### TASK GOAL
Scan the entries line by line and return those with "begin".

### RECORDS TO PROCESS
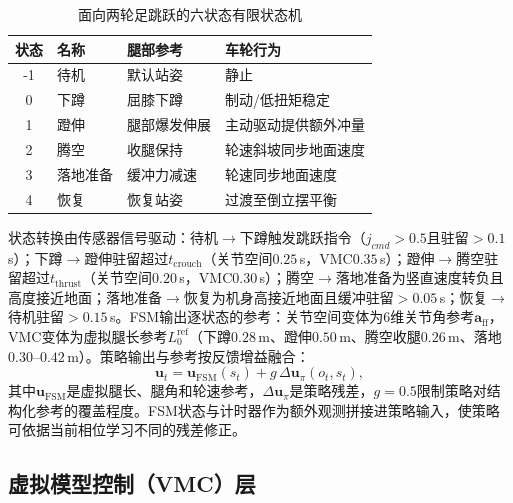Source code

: \documentclass[12pt,a4paper,fontset=fandol]{ctexart}
\numberwithin{equation}{section}
\numberwithin{figure}{section}
\numberwithin{table}{section}
\begin{document}
\begin{table}[htbp]
    \centering
    \caption{面向两轮足跳跃的六状态有限状态机}
    \label{tab:fsm}
    \begin{tabular}{clll}
        \toprule
        状态 & 名称 & 腿部参考 & 车轮行为 \\
        \midrule
        -1 & 待机 & 默认站姿 & 静止 \\
        0 & 下蹲 & 屈膝下蹲 & 制动/低扭矩稳定 \\
        1 & 蹬伸 & 腿部爆发伸展 & 主动驱动提供额外冲量 \\
        2 & 腾空 & 收腿保持 & 轮速斜坡同步地面速度 \\
        3 & 落地准备 & 缓冲力减速 & 轮速同步地面速度 \\
        4 & 恢复 & 恢复站姿 & 过渡至倒立摆平衡 \\
        \bottomrule
    \end{tabular}
\end{table}

状态转换由传感器信号驱动：待机$\to$下蹲触发跳跃指令（$j_{cmd}>0.5$且驻留$>0.1$\,s）；下蹲$\to$蹬伸驻留超过$t_{\text{crouch}}$（关节空间$0.25$\,s，VMC$0.35$\,s）；蹬伸$\to$腾空驻留超过$t_{\text{thrust}}$（关节空间$0.20$\,s，VMC$0.30$\,s）；腾空$\to$落地准备为竖直速度转负且高度接近地面；落地准备$\to$恢复为机身高接近地面且缓冲驻留$>0.05$\,s；恢复$\to$待机驻留$>0.15$\,s。FSM输出逐状态的参考：关节空间变体为6维关节角参考$ \bm{a}_{\text{ff}}$，VMC变体为虚拟腿长参考$L_0^{\text{ref}}$（下蹲$0.28$\,m、蹬伸$0.50$\,m、腾空收腿$0.26$\,m、落地$0.30$--$0.42$\,m）。策略输出与参考按反馈增益融合：
\begin{equation}
\bm{u}_t = \bm{u}_{\mathrm{FSM}}(s_t) + g\,\Delta\bm{u}_{\pi}(o_t,s_t),
\label{eq:action}
\end{equation}
其中$\bm{u}_{\mathrm{FSM}}$是虚拟腿长、腿角和轮速参考，$\Delta\bm{u}_{\pi}$是策略残差，$g=0.5$限制策略对结构化参考的覆盖程度。FSM状态与计时器作为额外观测拼接进策略输入，使策略可依据当前相位学习不同的残差修正。

\subsection{虚拟模型控制（VMC）层}
\end{document}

### RESPONSE
\begin{document}
\begin{table}[htbp]
    \begin{tabular}{clll}
\begin{equation}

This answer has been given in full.